Data records
——————
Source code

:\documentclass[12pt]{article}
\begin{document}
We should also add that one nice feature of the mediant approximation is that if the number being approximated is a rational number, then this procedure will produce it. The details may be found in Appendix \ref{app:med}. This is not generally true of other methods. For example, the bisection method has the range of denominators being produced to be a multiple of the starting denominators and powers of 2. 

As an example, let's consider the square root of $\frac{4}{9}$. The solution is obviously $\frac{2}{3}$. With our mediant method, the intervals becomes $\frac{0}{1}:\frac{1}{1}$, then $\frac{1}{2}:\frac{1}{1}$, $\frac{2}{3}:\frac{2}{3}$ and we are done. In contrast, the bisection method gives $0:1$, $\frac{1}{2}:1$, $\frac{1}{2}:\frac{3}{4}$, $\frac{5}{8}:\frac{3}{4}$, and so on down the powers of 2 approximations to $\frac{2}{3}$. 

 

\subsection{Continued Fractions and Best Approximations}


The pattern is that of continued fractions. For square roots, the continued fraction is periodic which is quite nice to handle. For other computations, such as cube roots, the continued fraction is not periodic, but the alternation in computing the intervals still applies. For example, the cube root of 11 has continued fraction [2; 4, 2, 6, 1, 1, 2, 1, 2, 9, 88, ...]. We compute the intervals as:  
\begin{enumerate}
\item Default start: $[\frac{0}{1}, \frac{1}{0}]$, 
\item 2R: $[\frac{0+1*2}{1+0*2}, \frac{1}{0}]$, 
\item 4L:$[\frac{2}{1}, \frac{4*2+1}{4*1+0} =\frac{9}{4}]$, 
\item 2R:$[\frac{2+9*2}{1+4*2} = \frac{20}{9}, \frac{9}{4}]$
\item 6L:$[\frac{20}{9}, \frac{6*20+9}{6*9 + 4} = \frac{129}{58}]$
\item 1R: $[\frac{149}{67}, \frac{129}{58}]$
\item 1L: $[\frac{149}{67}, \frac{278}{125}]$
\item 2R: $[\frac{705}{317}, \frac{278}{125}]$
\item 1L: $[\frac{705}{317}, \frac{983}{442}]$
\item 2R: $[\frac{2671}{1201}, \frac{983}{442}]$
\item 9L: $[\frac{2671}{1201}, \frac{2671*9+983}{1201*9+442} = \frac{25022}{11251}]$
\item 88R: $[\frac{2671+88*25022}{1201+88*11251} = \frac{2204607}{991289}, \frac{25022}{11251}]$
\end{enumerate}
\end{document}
——————
◆ WORK ORDER ◆
In how many lines of the data does the word "that" appear? Respond with the number and nothing more.

◆ ANSWER BELOW ◆
2